Start of Data for this task
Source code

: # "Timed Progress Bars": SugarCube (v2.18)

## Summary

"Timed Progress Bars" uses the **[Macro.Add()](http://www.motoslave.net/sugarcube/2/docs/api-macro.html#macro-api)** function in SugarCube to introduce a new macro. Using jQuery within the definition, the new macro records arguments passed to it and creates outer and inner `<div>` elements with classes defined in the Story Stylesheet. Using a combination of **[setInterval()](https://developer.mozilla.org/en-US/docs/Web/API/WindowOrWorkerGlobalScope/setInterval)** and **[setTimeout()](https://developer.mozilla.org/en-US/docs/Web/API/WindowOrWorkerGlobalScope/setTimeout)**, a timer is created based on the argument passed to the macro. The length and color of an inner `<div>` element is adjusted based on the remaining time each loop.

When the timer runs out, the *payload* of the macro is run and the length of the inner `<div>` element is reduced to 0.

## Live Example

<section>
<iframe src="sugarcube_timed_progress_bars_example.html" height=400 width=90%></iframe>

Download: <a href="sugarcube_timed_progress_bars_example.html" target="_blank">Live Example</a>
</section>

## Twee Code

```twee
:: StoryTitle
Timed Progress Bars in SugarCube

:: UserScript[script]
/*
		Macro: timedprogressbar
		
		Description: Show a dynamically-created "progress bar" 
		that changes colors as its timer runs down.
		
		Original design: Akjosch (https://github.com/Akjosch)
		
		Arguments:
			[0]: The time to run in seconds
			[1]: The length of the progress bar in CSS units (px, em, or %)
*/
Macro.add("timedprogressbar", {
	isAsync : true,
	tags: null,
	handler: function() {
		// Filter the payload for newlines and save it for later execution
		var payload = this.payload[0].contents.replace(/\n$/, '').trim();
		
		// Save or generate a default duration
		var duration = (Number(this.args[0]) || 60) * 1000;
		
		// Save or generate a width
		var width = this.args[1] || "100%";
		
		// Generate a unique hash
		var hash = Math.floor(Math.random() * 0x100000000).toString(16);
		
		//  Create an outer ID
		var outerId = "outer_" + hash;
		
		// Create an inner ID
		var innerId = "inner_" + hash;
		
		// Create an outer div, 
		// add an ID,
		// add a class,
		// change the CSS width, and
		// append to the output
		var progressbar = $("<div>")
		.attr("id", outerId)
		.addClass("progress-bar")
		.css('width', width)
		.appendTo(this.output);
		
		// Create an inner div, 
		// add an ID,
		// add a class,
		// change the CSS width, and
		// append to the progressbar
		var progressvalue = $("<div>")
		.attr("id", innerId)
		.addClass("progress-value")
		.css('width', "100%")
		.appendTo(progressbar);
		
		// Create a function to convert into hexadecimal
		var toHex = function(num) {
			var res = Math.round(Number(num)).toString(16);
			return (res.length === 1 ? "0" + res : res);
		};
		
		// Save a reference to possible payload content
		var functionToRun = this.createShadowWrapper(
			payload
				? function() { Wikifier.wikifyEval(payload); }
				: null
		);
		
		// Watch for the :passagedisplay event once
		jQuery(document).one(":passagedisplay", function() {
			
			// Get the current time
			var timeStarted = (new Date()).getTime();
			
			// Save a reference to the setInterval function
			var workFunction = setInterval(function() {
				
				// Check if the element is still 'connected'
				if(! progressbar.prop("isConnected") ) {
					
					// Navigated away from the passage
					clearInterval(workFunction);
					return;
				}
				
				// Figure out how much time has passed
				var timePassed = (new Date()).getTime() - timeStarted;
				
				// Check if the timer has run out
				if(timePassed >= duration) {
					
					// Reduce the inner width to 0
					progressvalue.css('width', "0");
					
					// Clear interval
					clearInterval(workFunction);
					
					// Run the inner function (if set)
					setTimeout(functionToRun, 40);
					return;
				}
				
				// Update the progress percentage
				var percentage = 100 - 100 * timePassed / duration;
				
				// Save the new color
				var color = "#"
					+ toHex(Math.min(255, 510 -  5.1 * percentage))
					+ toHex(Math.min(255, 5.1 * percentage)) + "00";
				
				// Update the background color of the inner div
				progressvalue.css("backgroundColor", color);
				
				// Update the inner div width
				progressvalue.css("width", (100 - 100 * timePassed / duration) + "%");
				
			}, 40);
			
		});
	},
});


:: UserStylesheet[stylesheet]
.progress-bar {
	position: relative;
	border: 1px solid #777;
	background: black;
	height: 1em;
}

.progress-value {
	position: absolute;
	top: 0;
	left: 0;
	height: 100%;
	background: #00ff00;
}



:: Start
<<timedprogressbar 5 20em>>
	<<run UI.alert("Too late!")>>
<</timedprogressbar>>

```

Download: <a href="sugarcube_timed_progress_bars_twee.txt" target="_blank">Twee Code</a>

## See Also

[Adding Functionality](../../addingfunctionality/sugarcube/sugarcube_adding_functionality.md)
End of Data for this task
> Problem to solve
Your reply should be the number of lines in the entries that contain "reference", nothing more.

> Solution to this task
2